# Exercise:
Please print the entries exactly, omitting each image.

Recorded data
====================
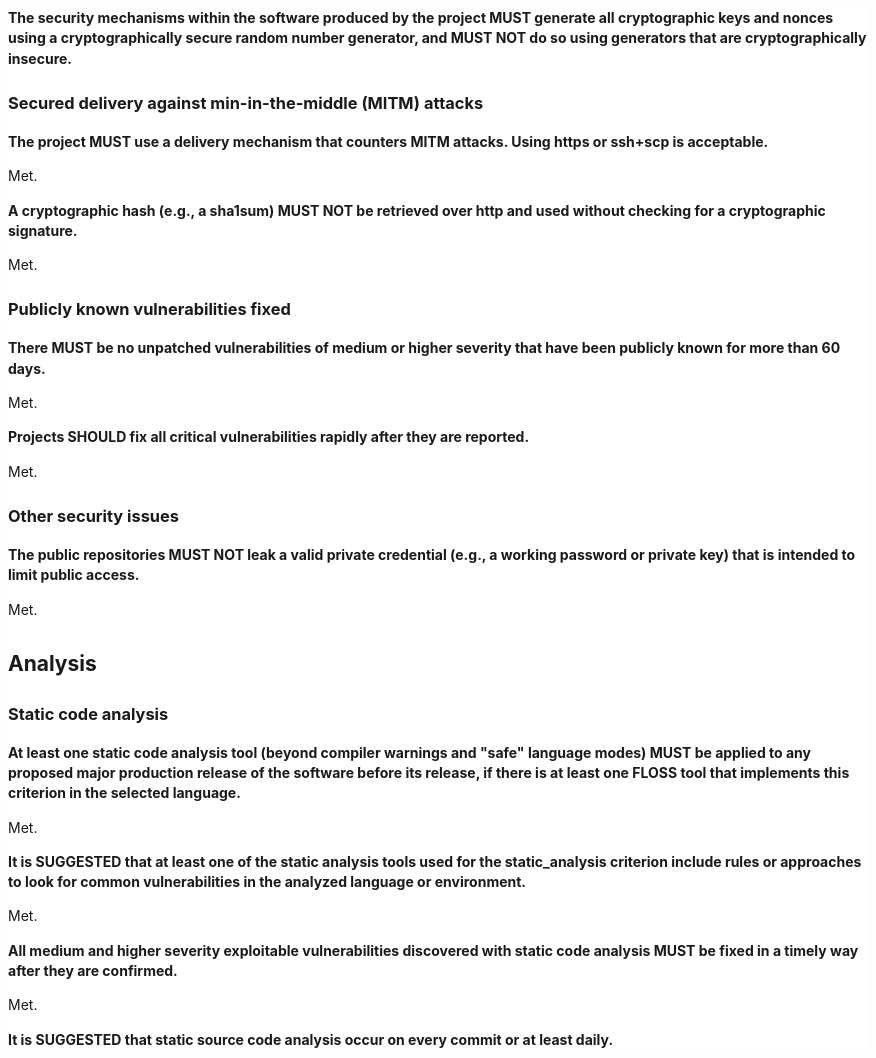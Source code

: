 **The security mechanisms within the software produced by the project MUST generate all cryptographic keys and nonces using a cryptographically secure random number generator, and MUST NOT do so using generators that are cryptographically insecure.**

### Secured delivery against min-in-the-middle (MITM) attacks

**The project MUST use a delivery mechanism that counters MITM attacks. Using https or ssh+scp is acceptable.**

Met.

**A cryptographic hash (e.g., a sha1sum) MUST NOT be retrieved over http and used without checking for a cryptographic signature.**

Met.

### Publicly known vulnerabilities fixed

**There MUST be no unpatched vulnerabilities of medium or higher severity that have been publicly known for more than 60 days.**

Met.

**Projects SHOULD fix all critical vulnerabilities rapidly after they are reported.**

Met.

### Other security issues

**The public repositories MUST NOT leak a valid private credential (e.g., a working password or private key) that is intended to limit public access.**

Met.

## Analysis

### Static code analysis

**At least one static code analysis tool (beyond compiler warnings and "safe" language modes) MUST be applied to any proposed major production release of the software before its release, if there is at least one FLOSS tool that implements this criterion in the selected language.**

Met.

**It is SUGGESTED that at least one of the static analysis tools used for the static_analysis criterion include rules or approaches to look for common vulnerabilities in the analyzed language or environment.**

Met.

**All medium and higher severity exploitable vulnerabilities discovered with static code analysis MUST be fixed in a timely way after they are confirmed.**

Met.

**It is SUGGESTED that static source code analysis occur on every commit or at least daily.**
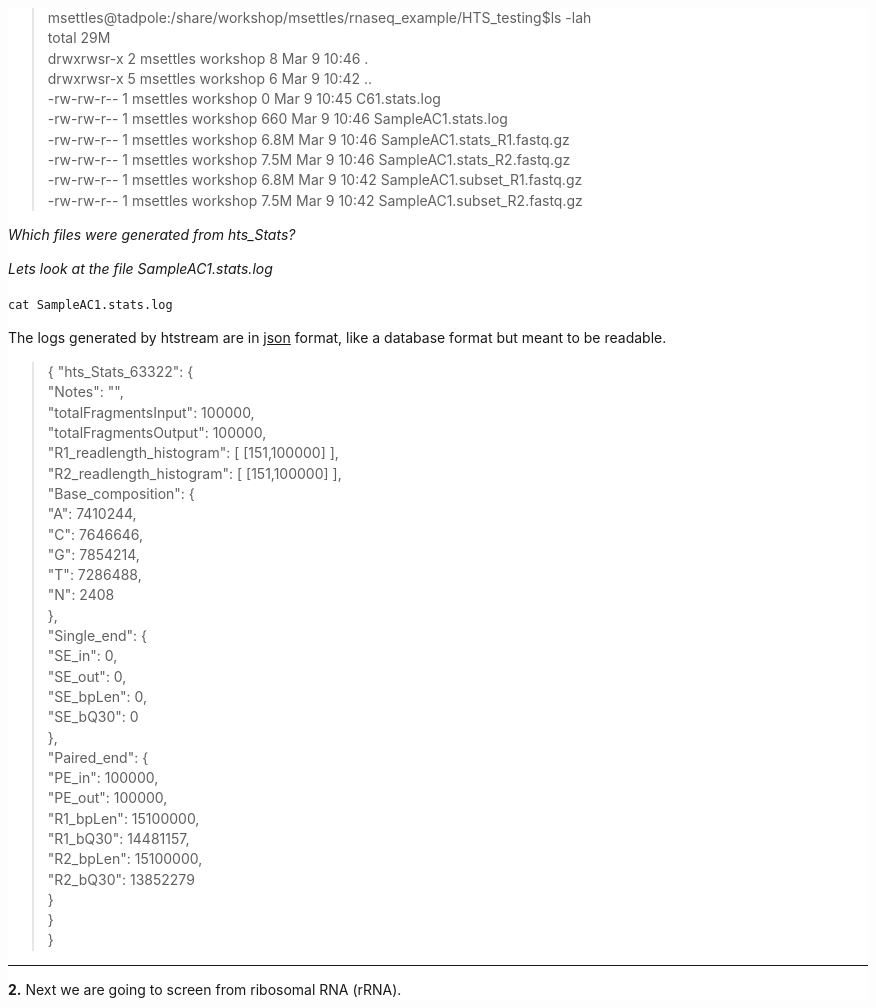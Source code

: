 
> msettles@tadpole:/share/workshop/msettles/rnaseq_example/HTS_testing$ls -lah<br>
> total 29M<br>
> drwxrwsr-x 2 msettles workshop    8 Mar  9 10:46 .<br>
> drwxrwsr-x 5 msettles workshop    6 Mar  9 10:42 ..<br>
> -rw-rw-r-- 1 msettles workshop    0 Mar  9 10:45 C61.stats.log<br>
> -rw-rw-r-- 1 msettles workshop  660 Mar  9 10:46 SampleAC1.stats.log<br>
> -rw-rw-r-- 1 msettles workshop 6.8M Mar  9 10:46 SampleAC1.stats_R1.fastq.gz<br>
> -rw-rw-r-- 1 msettles workshop 7.5M Mar  9 10:46 SampleAC1.stats_R2.fastq.gz<br>
> -rw-rw-r-- 1 msettles workshop 6.8M Mar  9 10:42 SampleAC1.subset_R1.fastq.gz<br>
> -rw-rw-r-- 1 msettles workshop 7.5M Mar  9 10:42 SampleAC1.subset_R2.fastq.gz<br>


*Which files were generated from hts\_Stats?*

*Lets look at the file SampleAC1.stats\.log*

    cat SampleAC1.stats.log

The logs generated by htstream are in [json](https://en.wikipedia.org/wiki/JSON) format, like a database format but meant to be readable.


> { "hts_Stats_63322": {<br>
>     "Notes": "",<br>
>     "totalFragmentsInput": 100000,<br>
>     "totalFragmentsOutput": 100000,<br>
>     "R1_readlength_histogram": [ [151,100000] ],<br>
>     "R2_readlength_histogram": [ [151,100000] ],<br>
>     "Base_composition": {<br>
>         "A": 7410244,<br>
>         "C": 7646646,<br>
>         "G": 7854214,<br>
>         "T": 7286488,<br>
>         "N": 2408<br>
>     },<br>
>     "Single_end": {<br>
>         "SE_in": 0,<br>
>         "SE_out": 0,<br>
>         "SE_bpLen": 0,<br>
>         "SE_bQ30": 0<br>
>     },<br>
>     "Paired_end": {<br>
>         "PE_in": 100000,<br>
>         "PE_out": 100000,<br>
>         "R1_bpLen": 15100000,<br>
>         "R1_bQ30": 14481157,<br>
>         "R2_bpLen": 15100000,<br>
>         "R2_bQ30": 13852279<br>
>     }<br>
>   }<br>
> }<br>


---
**2.** Next we are going to screen from ribosomal RNA (rRNA).
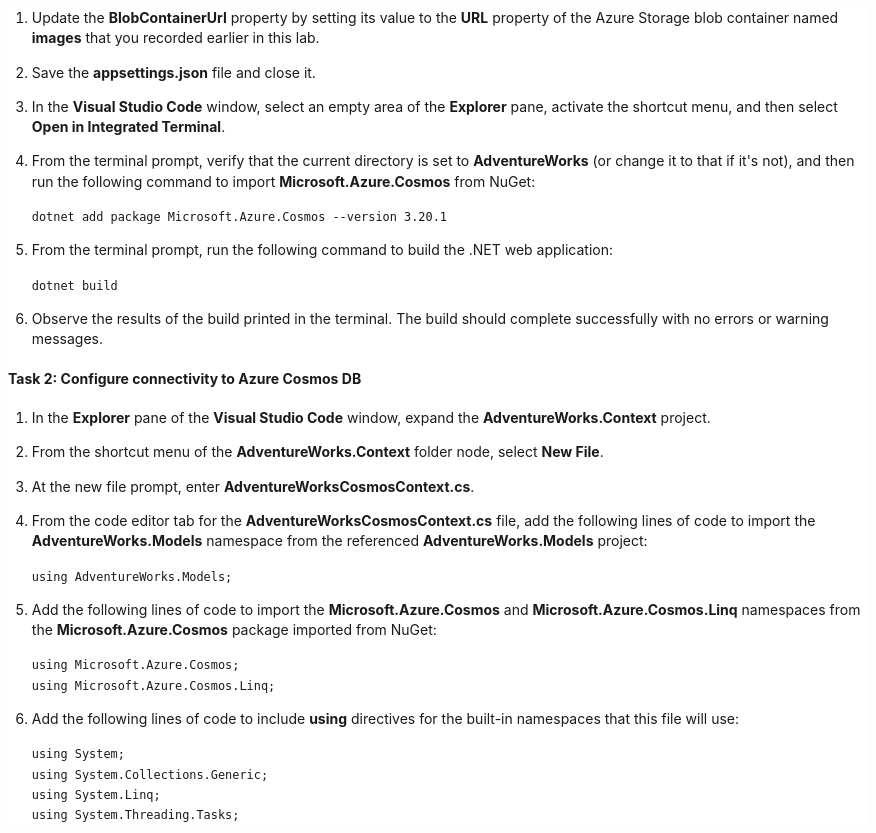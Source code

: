 1.  Update the **BlobContainerUrl** property by setting its value to the **URL** property of the Azure Storage blob container named **images** that you recorded earlier in this lab.

1.  Save the **appsettings.json** file and close it.

1.  In the **Visual Studio Code** window, select an empty area of the **Explorer** pane, activate the shortcut menu, and then select **Open in Integrated Terminal**.

1.  From the terminal prompt, verify that the current directory is set to **AdventureWorks** (or change it to that if it's not), and then run the following command to import **Microsoft.Azure.Cosmos** from NuGet:

    ```
    dotnet add package Microsoft.Azure.Cosmos --version 3.20.1
    ```

1.  From the terminal prompt, run the following command to build the .NET web application:

    ```
    dotnet build
    ```

1.  Observe the results of the build printed in the terminal. The build should complete successfully with no errors or warning messages.

#### Task 2: Configure connectivity to Azure Cosmos DB

1.  In the **Explorer** pane of the **Visual Studio Code** window, expand the **AdventureWorks.Context** project.

1.  From the shortcut menu of the **AdventureWorks.Context** folder node, select **New File**.

1.  At the new file prompt, enter **AdventureWorksCosmosContext.cs**.

1.  From the code editor tab for the **AdventureWorksCosmosContext.cs** file, add the following lines of code to import the **AdventureWorks.Models** namespace from the referenced **AdventureWorks.Models** project:

    ```
    using AdventureWorks.Models;
    ```

1.  Add the following lines of code to import the **Microsoft.Azure.Cosmos** and **Microsoft.Azure.Cosmos.Linq** namespaces from the **Microsoft.Azure.Cosmos** package imported from NuGet:

    ```
    using Microsoft.Azure.Cosmos;
    using Microsoft.Azure.Cosmos.Linq;
    ```

1.  Add the following lines of code to include **using** directives for the built-in namespaces that this file will use:

    ```
    using System;
    using System.Collections.Generic;
    using System.Linq;
    using System.Threading.Tasks;
    ```
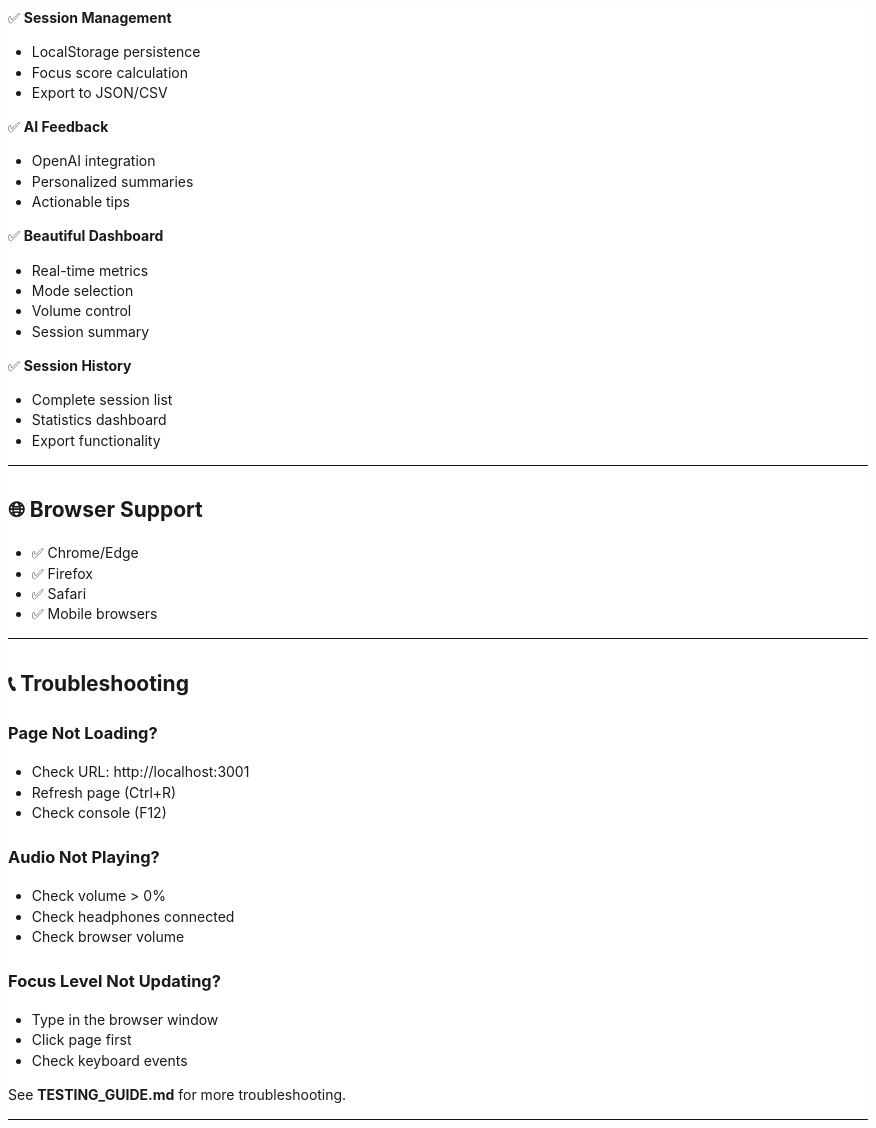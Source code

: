 ✅ **Session Management**
- LocalStorage persistence
- Focus score calculation
- Export to JSON/CSV

✅ **AI Feedback**
- OpenAI integration
- Personalized summaries
- Actionable tips

✅ **Beautiful Dashboard**
- Real-time metrics
- Mode selection
- Volume control
- Session summary

✅ **Session History**
- Complete session list
- Statistics dashboard
- Export functionality

---

## 🌐 Browser Support

- ✅ Chrome/Edge
- ✅ Firefox
- ✅ Safari
- ✅ Mobile browsers

---

## 📞 Troubleshooting

### Page Not Loading?
- Check URL: http://localhost:3001
- Refresh page (Ctrl+R)
- Check console (F12)

### Audio Not Playing?
- Check volume > 0%
- Check headphones connected
- Check browser volume

### Focus Level Not Updating?
- Type in the browser window
- Click page first
- Check keyboard events

See **TESTING_GUIDE.md** for more troubleshooting.

---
====================
# Result of this task:
Source code

: **The security mechanisms within the software produced by the project MUST generate all cryptographic keys and nonces using a cryptographically secure random number generator, and MUST NOT do so using generators that are cryptographically insecure.**

### Secured delivery against min-in-the-middle (MITM) attacks

**The project MUST use a delivery mechanism that counters MITM attacks. Using https or ssh+scp is acceptable.**

Met.

**A cryptographic hash (e.g., a sha1sum) MUST NOT be retrieved over http and used without checking for a cryptographic signature.**

Met.

### Publicly known vulnerabilities fixed

**There MUST be no unpatched vulnerabilities of medium or higher severity that have been publicly known for more than 60 days.**

Met.

**Projects SHOULD fix all critical vulnerabilities rapidly after they are reported.**

Met.

### Other security issues

**The public repositories MUST NOT leak a valid private credential (e.g., a working password or private key) that is intended to limit public access.**

Met.

## Analysis

### Static code analysis

**At least one static code analysis tool (beyond compiler warnings and "safe" language modes) MUST be applied to any proposed major production release of the software before its release, if there is at least one FLOSS tool that implements this criterion in the selected language.**

Met.

**It is SUGGESTED that at least one of the static analysis tools used for the static_analysis criterion include rules or approaches to look for common vulnerabilities in the analyzed language or environment.**

Met.

**All medium and higher severity exploitable vulnerabilities discovered with static code analysis MUST be fixed in a timely way after they are confirmed.**

Met.

**It is SUGGESTED that static source code analysis occur on every commit or at least daily.**
Source code

: 
> msettles@tadpole:/share/workshop/msettles/rnaseq_example/HTS_testing$ls -lah<br>
> total 29M<br>
> drwxrwsr-x 2 msettles workshop    8 Mar  9 10:46 .<br>
> drwxrwsr-x 5 msettles workshop    6 Mar  9 10:42 ..<br>
> -rw-rw-r-- 1 msettles workshop    0 Mar  9 10:45 C61.stats.log<br>
> -rw-rw-r-- 1 msettles workshop  660 Mar  9 10:46 SampleAC1.stats.log<br>
> -rw-rw-r-- 1 msettles workshop 6.8M Mar  9 10:46 SampleAC1.stats_R1.fastq.gz<br>
> -rw-rw-r-- 1 msettles workshop 7.5M Mar  9 10:46 SampleAC1.stats_R2.fastq.gz<br>
> -rw-rw-r-- 1 msettles workshop 6.8M Mar  9 10:42 SampleAC1.subset_R1.fastq.gz<br>
> -rw-rw-r-- 1 msettles workshop 7.5M Mar  9 10:42 SampleAC1.subset_R2.fastq.gz<br>


*Which files were generated from hts\_Stats?*

*Lets look at the file SampleAC1.stats\.log*

    cat SampleAC1.stats.log

The logs generated by htstream are in [json](https://en.wikipedia.org/wiki/JSON) format, like a database format but meant to be readable.


> { "hts_Stats_63322": {<br>
>     "Notes": "",<br>
>     "totalFragmentsInput": 100000,<br>
>     "totalFragmentsOutput": 100000,<br>
>     "R1_readlength_histogram": [ [151,100000] ],<br>
>     "R2_readlength_histogram": [ [151,100000] ],<br>
>     "Base_composition": {<br>
>         "A": 7410244,<br>
>         "C": 7646646,<br>
>         "G": 7854214,<br>
>         "T": 7286488,<br>
>         "N": 2408<br>
>     },<br>
>     "Single_end": {<br>
>         "SE_in": 0,<br>
>         "SE_out": 0,<br>
>         "SE_bpLen": 0,<br>
>         "SE_bQ30": 0<br>
>     },<br>
>     "Paired_end": {<br>
>         "PE_in": 100000,<br>
>         "PE_out": 100000,<br>
>         "R1_bpLen": 15100000,<br>
>         "R1_bQ30": 14481157,<br>
>         "R2_bpLen": 15100000,<br>
>         "R2_bQ30": 13852279<br>
>     }<br>
>   }<br>
> }<br>


---
**2.** Next we are going to screen from ribosomal RNA (rRNA).
Source code

: 1.  Update the **BlobContainerUrl** property by setting its value to the **URL** property of the Azure Storage blob container named **images** that you recorded earlier in this lab.

1.  Save the **appsettings.json** file and close it.

1.  In the **Visual Studio Code** window, select an empty area of the **Explorer** pane, activate the shortcut menu, and then select **Open in Integrated Terminal**.

1.  From the terminal prompt, verify that the current directory is set to **AdventureWorks** (or change it to that if it's not), and then run the following command to import **Microsoft.Azure.Cosmos** from NuGet:

    ```
    dotnet add package Microsoft.Azure.Cosmos --version 3.20.1
    ```

1.  From the terminal prompt, run the following command to build the .NET web application:

    ```
    dotnet build
    ```

1.  Observe the results of the build printed in the terminal. The build should complete successfully with no errors or warning messages.

#### Task 2: Configure connectivity to Azure Cosmos DB

1.  In the **Explorer** pane of the **Visual Studio Code** window, expand the **AdventureWorks.Context** project.

1.  From the shortcut menu of the **AdventureWorks.Context** folder node, select **New File**.

1.  At the new file prompt, enter **AdventureWorksCosmosContext.cs**.

1.  From the code editor tab for the **AdventureWorksCosmosContext.cs** file, add the following lines of code to import the **AdventureWorks.Models** namespace from the referenced **AdventureWorks.Models** project:

    ```
    using AdventureWorks.Models;
    ```

1.  Add the following lines of code to import the **Microsoft.Azure.Cosmos** and **Microsoft.Azure.Cosmos.Linq** namespaces from the **Microsoft.Azure.Cosmos** package imported from NuGet:

    ```
    using Microsoft.Azure.Cosmos;
    using Microsoft.Azure.Cosmos.Linq;
    ```

1.  Add the following lines of code to include **using** directives for the built-in namespaces that this file will use:

    ```
    using System;
    using System.Collections.Generic;
    using System.Linq;
    using System.Threading.Tasks;
    ```
Source code

: ✅ **Session Management**
- LocalStorage persistence
- Focus score calculation
- Export to JSON/CSV

✅ **AI Feedback**
- OpenAI integration
- Personalized summaries
- Actionable tips

✅ **Beautiful Dashboard**
- Real-time metrics
- Mode selection
- Volume control
- Session summary

✅ **Session History**
- Complete session list
- Statistics dashboard
- Export functionality

---

## 🌐 Browser Support

- ✅ Chrome/Edge
- ✅ Firefox
- ✅ Safari
- ✅ Mobile browsers

---

## 📞 Troubleshooting

### Page Not Loading?
- Check URL: http://localhost:3001
- Refresh page (Ctrl+R)
- Check console (F12)

### Audio Not Playing?
- Check volume > 0%
- Check headphones connected
- Check browser volume

### Focus Level Not Updating?
- Type in the browser window
- Click page first
- Check keyboard events

See **TESTING_GUIDE.md** for more troubleshooting.

---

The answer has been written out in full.